Anthony Okorodudu

In July 2023, we changed our name from AACC (short for the American Association for Clinical Chemistry) to the Association for Diagnostics & Laboratory Medicine (ADLM). The following page was written prior to this rebranding and contains mentions of the association’s old name. It may contain other out-of-date information as well.

2002 International Travel Fellowship

Anthony O. Okorodudu, PhD, SC (ASCP), DABCC, FACB, received his BA in biological science/chemistry from Rutgers in 1977; his PhD in pathology from the University of Medicine and Dentistry of New Jersey in 1982; and a MS in management, computing, and systems from the Houston Baptist University in 1997. He completed his postdoctoral training in clinical chemistry at Hartford Hospital in Hartford, CT. Dr. Okorodudu is a Diplomate of the American Board of Clinical Chemistry and a Fellow of NACB.

Dr. Okorodudu’s professional career has included serving as a Lecturer I at the Department of Chemical Pathology, School of Medicine, University of Benin, Benin City, Nigeria (1982-1986), and as Immunochemist/Fellow, Clinical Chemistry Division, Hartford Hospital, Hartford, CT (1986-1988). Since 1989, he has been with the University of Texas Medical Branch (UTMB) in Galveston, TX. He is the Director of Clinical Chemistry at the UTMB Hospitals, Director of Outreach Laboratory Services, Director for the Correctional Laboratories for the UTMB/Texas Department of Criminal Justice, and Director of the Clients Services Division for the Department of Pathology at UTMB. Dr. Okorodudu is the UTMB Director for the COMACC-accredited postdoctoral training program in clinical chemistry and directs pathology residents training in clinical chemistry. He is currently supervising the PhD dissertations of two students: one from UTMB and the other from the Department of Biochemistry, University of Benin, Nigeria. He has published more than 100 papers, chapters, and abstracts, and he is actively involved in research and development for the advancement of clinical chemistry. His basic research focus is in the eludication of the pathophysiology of intracellular calcium, magnesium, and hydrogen ions in the pathology of drug-drug interactions, preeclampsia, and type II diabetes. His research activities in clinical chemistry are directed at methods development and systems standardization.

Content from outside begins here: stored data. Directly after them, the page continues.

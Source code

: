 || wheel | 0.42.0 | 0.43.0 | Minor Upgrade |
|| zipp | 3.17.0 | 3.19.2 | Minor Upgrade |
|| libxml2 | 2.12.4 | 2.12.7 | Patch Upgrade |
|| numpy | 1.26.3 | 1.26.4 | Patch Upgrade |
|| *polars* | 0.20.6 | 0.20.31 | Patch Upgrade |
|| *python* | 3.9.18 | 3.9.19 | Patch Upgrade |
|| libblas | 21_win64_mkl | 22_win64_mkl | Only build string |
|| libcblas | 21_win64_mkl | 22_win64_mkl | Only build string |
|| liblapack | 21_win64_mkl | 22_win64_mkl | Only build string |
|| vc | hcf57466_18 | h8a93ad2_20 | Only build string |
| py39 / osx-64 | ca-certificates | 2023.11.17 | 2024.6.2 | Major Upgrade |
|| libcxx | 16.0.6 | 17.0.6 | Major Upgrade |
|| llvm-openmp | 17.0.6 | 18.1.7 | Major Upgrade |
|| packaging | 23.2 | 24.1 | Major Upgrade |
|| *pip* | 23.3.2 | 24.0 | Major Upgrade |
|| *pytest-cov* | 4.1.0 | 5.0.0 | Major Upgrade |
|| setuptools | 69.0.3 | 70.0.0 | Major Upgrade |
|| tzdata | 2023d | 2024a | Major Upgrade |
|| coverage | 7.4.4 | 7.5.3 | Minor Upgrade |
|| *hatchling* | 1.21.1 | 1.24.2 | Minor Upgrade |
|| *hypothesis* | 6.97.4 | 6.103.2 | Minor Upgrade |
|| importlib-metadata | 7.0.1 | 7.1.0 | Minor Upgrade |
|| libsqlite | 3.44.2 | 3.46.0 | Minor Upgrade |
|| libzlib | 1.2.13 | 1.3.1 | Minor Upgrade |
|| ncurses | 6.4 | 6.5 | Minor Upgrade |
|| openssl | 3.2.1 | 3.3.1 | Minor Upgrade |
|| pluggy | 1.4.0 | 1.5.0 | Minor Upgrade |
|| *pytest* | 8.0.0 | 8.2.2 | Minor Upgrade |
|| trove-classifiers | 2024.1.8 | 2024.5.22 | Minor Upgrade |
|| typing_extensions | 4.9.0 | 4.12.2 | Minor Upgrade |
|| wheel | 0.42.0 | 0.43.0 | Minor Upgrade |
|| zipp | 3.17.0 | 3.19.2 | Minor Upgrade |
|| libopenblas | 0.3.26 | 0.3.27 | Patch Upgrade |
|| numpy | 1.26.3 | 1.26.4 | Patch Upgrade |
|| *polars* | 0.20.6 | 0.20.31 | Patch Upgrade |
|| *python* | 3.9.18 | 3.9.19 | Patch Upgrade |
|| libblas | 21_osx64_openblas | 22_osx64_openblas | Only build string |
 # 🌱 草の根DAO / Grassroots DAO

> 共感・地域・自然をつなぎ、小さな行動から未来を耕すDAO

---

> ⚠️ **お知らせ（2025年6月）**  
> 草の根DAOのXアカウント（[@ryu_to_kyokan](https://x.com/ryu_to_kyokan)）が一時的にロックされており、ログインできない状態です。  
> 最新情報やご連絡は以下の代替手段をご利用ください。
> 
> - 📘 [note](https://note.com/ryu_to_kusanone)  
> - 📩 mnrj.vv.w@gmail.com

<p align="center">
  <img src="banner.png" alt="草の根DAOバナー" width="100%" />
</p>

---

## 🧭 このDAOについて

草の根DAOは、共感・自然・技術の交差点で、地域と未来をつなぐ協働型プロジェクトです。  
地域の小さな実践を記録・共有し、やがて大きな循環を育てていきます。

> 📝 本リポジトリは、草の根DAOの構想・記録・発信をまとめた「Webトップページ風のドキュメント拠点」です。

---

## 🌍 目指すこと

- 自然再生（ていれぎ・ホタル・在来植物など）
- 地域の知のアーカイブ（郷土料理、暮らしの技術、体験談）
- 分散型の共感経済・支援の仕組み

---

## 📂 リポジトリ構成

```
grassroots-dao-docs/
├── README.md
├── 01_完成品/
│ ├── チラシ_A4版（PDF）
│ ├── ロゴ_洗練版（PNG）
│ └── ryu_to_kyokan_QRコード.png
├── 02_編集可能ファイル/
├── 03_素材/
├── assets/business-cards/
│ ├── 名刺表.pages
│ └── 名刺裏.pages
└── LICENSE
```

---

Dr. Okorodudu has served AACC as local section newsletter editor, treasurer, secretary, and chair. He is currently the Chair-elect for the HOD Steering Committee of AACC. Dr. Okorodudu is a founding member of the Point of Care Testing Division, AACC, and a member of several divisions in the AACC. He was the Newsletter Editor for the Point of Care Testing Division for 2 years. He is an advisor to several NCCLS subcommittees, including the subcommittee on Quality Management for Unit Use Testing. He was the chair of the Membership and Governance Committee, NACB, from 2000 to 2001. Dr. Okorodudu is a member of the IFCC/Scientific Division-Working Group on Selective Electrodes (IFCC/SD-WGSE) and serves on the Editorial Boards of two international journals, Clinica Chimica Acta and the Journal of Point of Care Testing.

Dr. Okorodudu has represented the clinical chemistry profession in several countries, as indicated most recently by his visits to Egypt, Italy, Denmark, Mexico, Poland, and Nigeria. During these international travels, he has presented papers at national and international conferences. At the 2001 2nd Annual Conference of the Nigerian Association for Clinical Chemistry, he presented a paper entitled “Impact of Clinical Laboratory on the National Economy”, and proposed several recommendations that will enhance the practice of clinical chemistry in Nigeria. His contributions to education, services, and research were recognized when he was awarded the “2001 Distinguished Alumni Award” from the Graduate School of Biomedical Sciences, University of Medicine and Dentistry of New Jersey. He is also the recipient of the “2001 Role Model Citation” from Minority Access, Inc. (in cooperation with the Office of Minority Health, NIH).